(SUPPLIED MATERIAL begins)
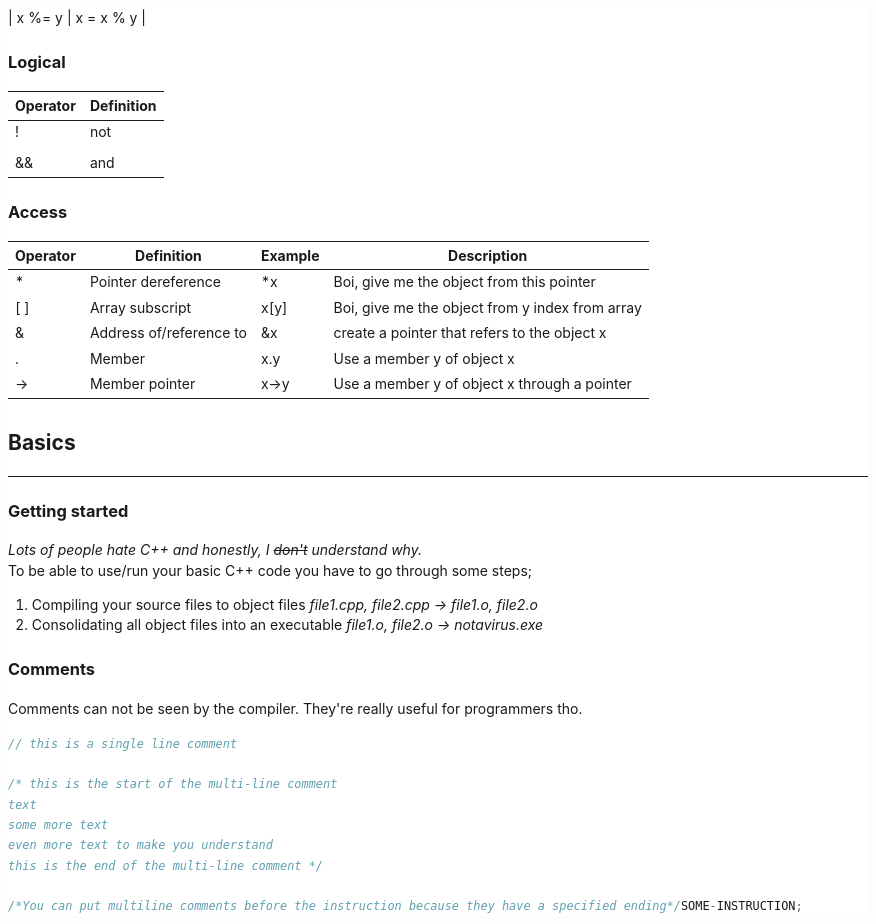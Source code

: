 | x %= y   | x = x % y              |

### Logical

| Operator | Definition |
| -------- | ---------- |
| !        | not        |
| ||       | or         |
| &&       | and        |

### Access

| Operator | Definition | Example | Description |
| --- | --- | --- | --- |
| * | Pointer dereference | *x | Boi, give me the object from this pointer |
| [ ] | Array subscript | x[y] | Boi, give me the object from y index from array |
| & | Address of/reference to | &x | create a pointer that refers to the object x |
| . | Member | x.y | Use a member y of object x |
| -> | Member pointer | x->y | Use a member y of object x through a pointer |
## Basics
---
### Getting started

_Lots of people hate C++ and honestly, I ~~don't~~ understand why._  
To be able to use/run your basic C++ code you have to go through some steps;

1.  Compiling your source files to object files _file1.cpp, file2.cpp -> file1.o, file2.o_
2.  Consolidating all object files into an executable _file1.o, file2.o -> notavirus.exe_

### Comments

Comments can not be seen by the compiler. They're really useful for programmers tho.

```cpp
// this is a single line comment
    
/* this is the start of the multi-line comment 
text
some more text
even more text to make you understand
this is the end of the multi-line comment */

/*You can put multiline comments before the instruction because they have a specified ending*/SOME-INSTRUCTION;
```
(SUPPLIED MATERIAL ends)
(SUPPLIED MATERIAL begins)
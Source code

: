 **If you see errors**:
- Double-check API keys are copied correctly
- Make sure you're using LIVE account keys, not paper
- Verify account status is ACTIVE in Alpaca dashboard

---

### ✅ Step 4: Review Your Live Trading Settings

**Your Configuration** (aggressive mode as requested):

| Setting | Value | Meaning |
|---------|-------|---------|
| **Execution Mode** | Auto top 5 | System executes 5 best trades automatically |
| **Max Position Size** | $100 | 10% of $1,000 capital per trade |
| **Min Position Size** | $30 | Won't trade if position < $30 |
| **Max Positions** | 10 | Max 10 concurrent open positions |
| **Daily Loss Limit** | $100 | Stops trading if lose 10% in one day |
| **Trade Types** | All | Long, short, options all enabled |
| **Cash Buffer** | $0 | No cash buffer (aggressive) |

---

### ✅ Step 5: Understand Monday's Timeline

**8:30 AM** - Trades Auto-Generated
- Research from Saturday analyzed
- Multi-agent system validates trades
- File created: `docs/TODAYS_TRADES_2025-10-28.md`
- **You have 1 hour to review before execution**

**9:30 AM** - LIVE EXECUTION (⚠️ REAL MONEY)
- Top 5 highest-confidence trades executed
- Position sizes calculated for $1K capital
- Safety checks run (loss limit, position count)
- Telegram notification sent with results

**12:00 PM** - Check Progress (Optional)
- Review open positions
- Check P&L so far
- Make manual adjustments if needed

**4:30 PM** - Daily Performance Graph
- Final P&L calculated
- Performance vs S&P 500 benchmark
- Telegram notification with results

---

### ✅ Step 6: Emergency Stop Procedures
(SUPPLIED MATERIAL ends)
(SUPPLIED MATERIAL begins)
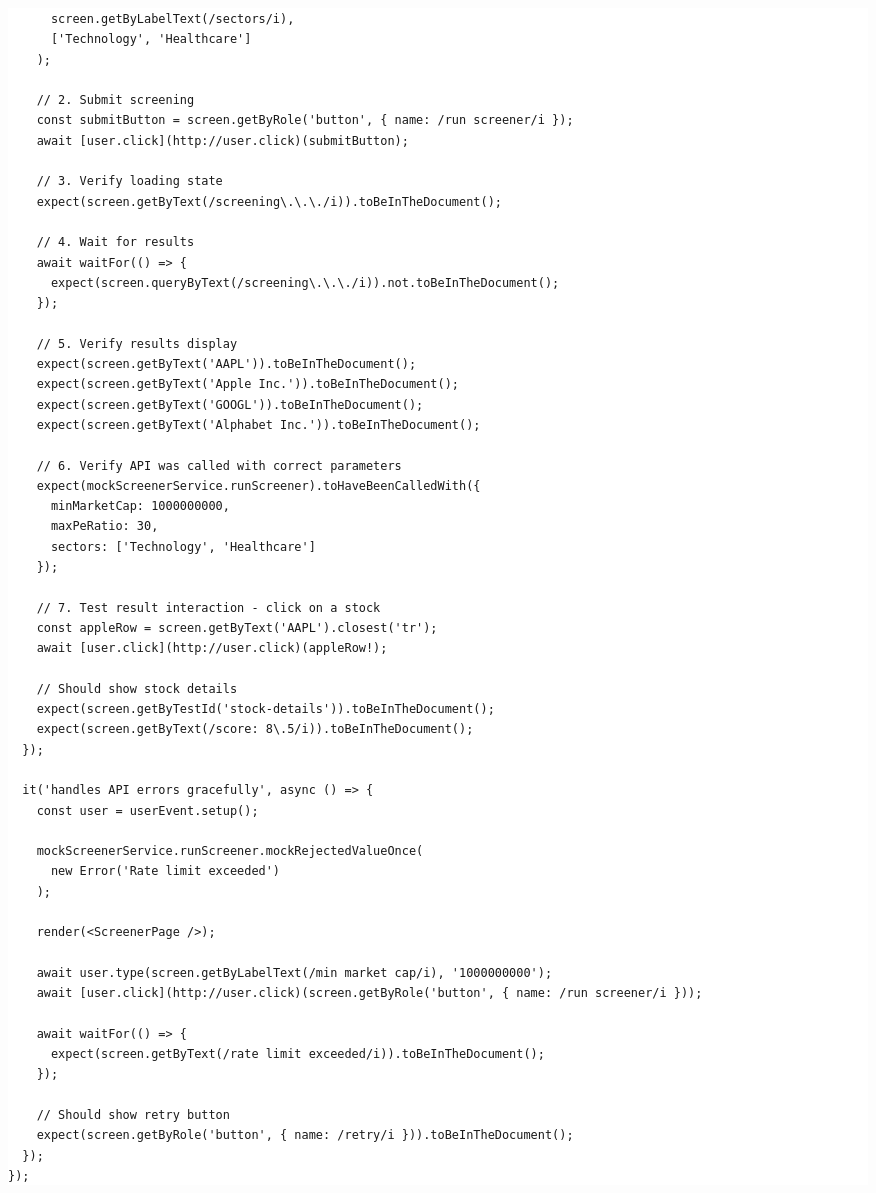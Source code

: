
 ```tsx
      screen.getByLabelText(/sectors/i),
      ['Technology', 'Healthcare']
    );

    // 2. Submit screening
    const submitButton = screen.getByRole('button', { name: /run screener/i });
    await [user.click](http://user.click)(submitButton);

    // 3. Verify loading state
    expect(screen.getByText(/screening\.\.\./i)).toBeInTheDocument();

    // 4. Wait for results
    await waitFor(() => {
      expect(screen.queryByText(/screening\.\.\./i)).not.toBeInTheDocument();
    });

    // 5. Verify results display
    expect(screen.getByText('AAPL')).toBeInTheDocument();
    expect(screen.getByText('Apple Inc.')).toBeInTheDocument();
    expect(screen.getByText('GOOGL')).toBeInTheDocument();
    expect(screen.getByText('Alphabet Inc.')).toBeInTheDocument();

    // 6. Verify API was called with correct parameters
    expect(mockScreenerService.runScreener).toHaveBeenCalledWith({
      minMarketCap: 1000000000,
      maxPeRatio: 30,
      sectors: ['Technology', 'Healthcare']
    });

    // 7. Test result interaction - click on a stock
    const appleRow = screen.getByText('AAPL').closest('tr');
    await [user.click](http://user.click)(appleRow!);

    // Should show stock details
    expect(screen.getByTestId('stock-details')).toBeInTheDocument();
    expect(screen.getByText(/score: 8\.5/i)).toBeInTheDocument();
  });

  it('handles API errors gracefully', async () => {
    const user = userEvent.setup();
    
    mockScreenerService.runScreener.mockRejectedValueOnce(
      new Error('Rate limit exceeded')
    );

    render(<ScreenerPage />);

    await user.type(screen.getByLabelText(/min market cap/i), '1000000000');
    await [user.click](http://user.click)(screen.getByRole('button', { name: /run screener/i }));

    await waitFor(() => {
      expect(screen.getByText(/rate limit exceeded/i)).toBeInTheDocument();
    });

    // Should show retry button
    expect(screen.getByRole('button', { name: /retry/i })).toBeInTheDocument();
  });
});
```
(SUPPLIED MATERIAL ends)
§ TASK INSTRUCTIONS
Every line of the records above where the string "calculated" is found should be copied.

§ COMPLETED TASK
- Position sizes calculated for $1K capital
- Final P&L calculated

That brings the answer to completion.